At a glance.
- Accellion supply chain compromise affects security firm.
- Telemarketing firm sustains data incident.
- Google changes ad-tracking policies.
- More reaction to the Malaysia Airline breach.
Qualys becomes newest Accellion breach victim.
Over the past few weeks, the CyberWire has been following the cyberattack that exploited a zero-day vulnerability in cloud solution company Accellion's popular FTA file transfer platform. The Clop ransomware group has taken credit for the attack, posting stolen files from various Accellion clients on the dark web in an effort to extort the victims. Now, Bleeping Computer confirms that the latest file screenshots posted on Clop’s leak site belong to US cybersecurity firm Qualys. While it’s unclear whether Qualys has received a ransom request, the company has shut down use of the FTA service. In a statement on their blog, Qualys explains that none of their systems were affected by the breach: “All Qualys platforms continue to be fully functional and at no time was there any operational impact.” Cybersecurity firm Mandiant has been enlisted to assist Qualys with the investigation.

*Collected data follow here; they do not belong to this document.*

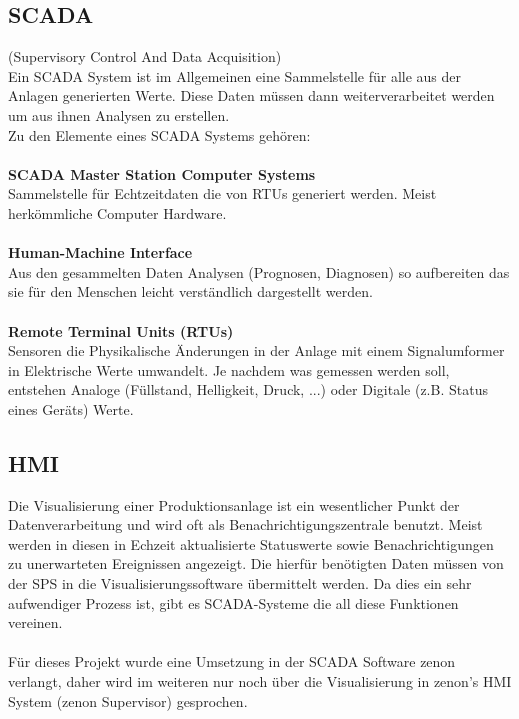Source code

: \subsection{SCADA}
(Supervisory Control And Data Acquisition)\\
Ein SCADA System ist im Allgemeinen eine Sammelstelle für alle aus der Anlagen generierten Werte. Diese Daten müssen dann weiterverarbeitet werden um aus ihnen Analysen zu erstellen.\\
Zu den Elemente eines SCADA Systems gehören:\\
\\
\textbf{SCADA Master Station Computer Systems}\\
Sammelstelle für Echtzeitdaten die von RTUs generiert werden. Meist herkömmliche Computer Hardware.\\
\\
\textbf{Human-Machine Interface}\\
Aus den gesammelten Daten Analysen (Prognosen, Diagnosen) so aufbereiten das sie für den Menschen leicht verständlich dargestellt werden.\\
\\
\textbf{Remote Terminal Units (RTUs)}\\
Sensoren die Physikalische Änderungen in der Anlage mit einem Signalumformer in Elektrische Werte umwandelt. Je nachdem was gemessen werden soll, entstehen Analoge (Füllstand, Helligkeit, Druck, ...) oder Digitale (z.B. Status eines Geräts) Werte.

\subsection{HMI}
Die Visualisierung einer Produktionsanlage ist ein wesentlicher Punkt der Datenverarbeitung und wird oft als Benachrichtigungszentrale benutzt. Meist werden in diesen in Echzeit aktualisierte Statuswerte sowie Benachrichtigungen zu unerwarteten Ereignissen angezeigt. Die hierfür benötigten Daten müssen von der SPS in die Visualisierungssoftware übermittelt werden. Da dies ein sehr aufwendiger Prozess ist, gibt es SCADA-Systeme die all diese Funktionen vereinen.\\
\\
Für dieses Projekt wurde eine Umsetzung in der SCADA Software zenon verlangt, daher wird im weiteren nur noch über die Visualisierung in zenon's HMI System (zenon Supervisor) gesprochen.\\
\\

CallX exposes client communication data.
Researchers at vpnMentor have uncovered a data breach stemming from CallX, a US telemarketing firm that provides technology to help other businesses to optimize their media purchasing. CallX has been using an unsecured, unencrypted Amazon Web Services S3 bucket to store 114,000 recordings of phone conversations and transcripts from text chats that took place between CallX clients and their customers. It’s worth noting that it’s likely the customers were unaware they were using CallX products to communicate, so they were also probably ignorant of the fact that they were being recorded. CallX was contacted by vpnMentor to notify them of the exposure and discuss solutions.

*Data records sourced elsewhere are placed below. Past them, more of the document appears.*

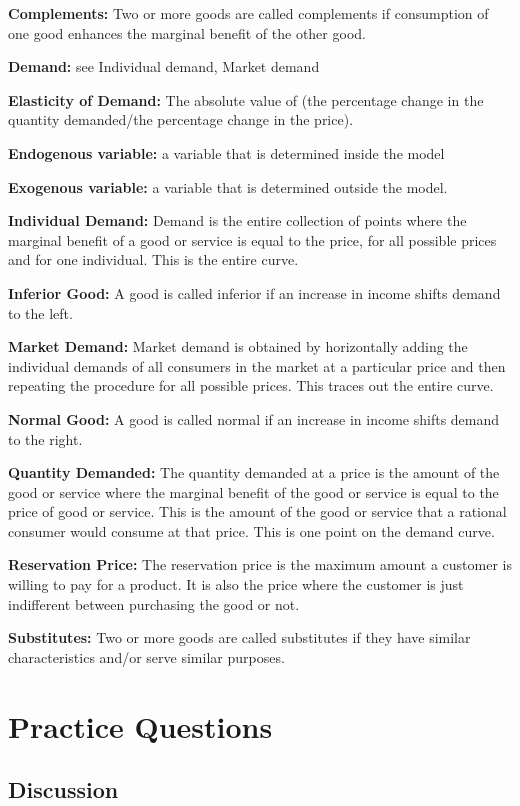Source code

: \documentclass[
]{book}
\begin{document}
\textbf{Complements:} Two or more goods are called complements if consumption of one good enhances the marginal benefit of the other good.

\textbf{Demand:} see Individual demand, Market demand

\textbf{Elasticity of Demand:} The absolute value of (the percentage change in the quantity demanded/the percentage change in the price).

\textbf{Endogenous variable:} a variable that is determined inside the model

\textbf{Exogenous variable:} a variable that is determined outside the model.

\textbf{Individual Demand:} Demand is the entire collection of points where the marginal benefit of a good or service is equal to the price, for all possible prices and for one individual. This is the entire curve.

\textbf{Inferior Good:} A good is called inferior if an increase in income shifts demand to the left.

\textbf{Market Demand:} Market demand is obtained by horizontally adding the individual demands of all consumers in the market at a particular price and then repeating the procedure for all possible prices. This traces out the entire curve.

\textbf{Normal Good:} A good is called normal if an increase in income shifts demand to the right.

\textbf{Quantity Demanded:} The quantity demanded at a price is the amount of the good or service where the marginal benefit of the good or service is equal to the price of good or service. This is the amount of the good or service that a rational consumer would consume at that price. This is one point on the demand curve.

\textbf{Reservation Price:} The reservation price is the maximum amount a customer is willing to pay for a product. It is also the price where the customer is just indifferent between purchasing the good or not.

\textbf{Substitutes:} Two or more goods are called substitutes if they have similar characteristics and/or serve similar purposes.

\hypertarget{practice-questions-3}{%
\section{Practice Questions}\label{practice-questions-3}}

\hypertarget{discussion-3}{%
\subsection{Discussion}\label{discussion-3}}
\end{document}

Google to halt individual user ad tracking.
In response to backlash from privacy advocates, tech giant Google has declared it will stop tracking individual users’ browser data for advertising purposes, instead opting to track users in anonymized groups, Vice reports. This decision comes on the heels of Google’s announcement that it will gradually phase out the use of third-party cookies in its Chrome browser. The new website tracking approach will collect aggregated data of users in demographic “flocks” based on similar interests. However, privacy groups like the Electronic Frontier Foundation don’t see this change as much of an improvement: “Today, trackers follow you around the web, skulking in the digital shadows in order to guess at what kind of person you might be. In Google’s future, they will sit back, relax, and let your browser do the work for them.” A UK antitrust inquiry is questioning whether the changes are actually Google’s attempt to further solidify its control over the online advertising market. But US consumer groups like Public Knowledge see the shift as a step in the right direction, as long as the federal government makes efforts to regulate privacy and ensure healthy competition.
More industry reaction to the Malaysia Airline data incident.
The Malaysia Air breach has drawn comment from Brad Keller, chief strategy officer at Shared Assessments. He notes that some of the information compromised serves a further role in identity management. "While this information may seem fairly benign," he wrote, "it serves as the basis for establishing an individual’s identity on any number of other systems. Thus, it can be used to create fraudulent accounts, it can be leveraged to gain unauthorized access to existing accounts, and it can be used to create phishing activity targeted at these individuals. The phishing implications cannot be overlooked, as the better an attack is able to target an individual using real information, the more successful it will be."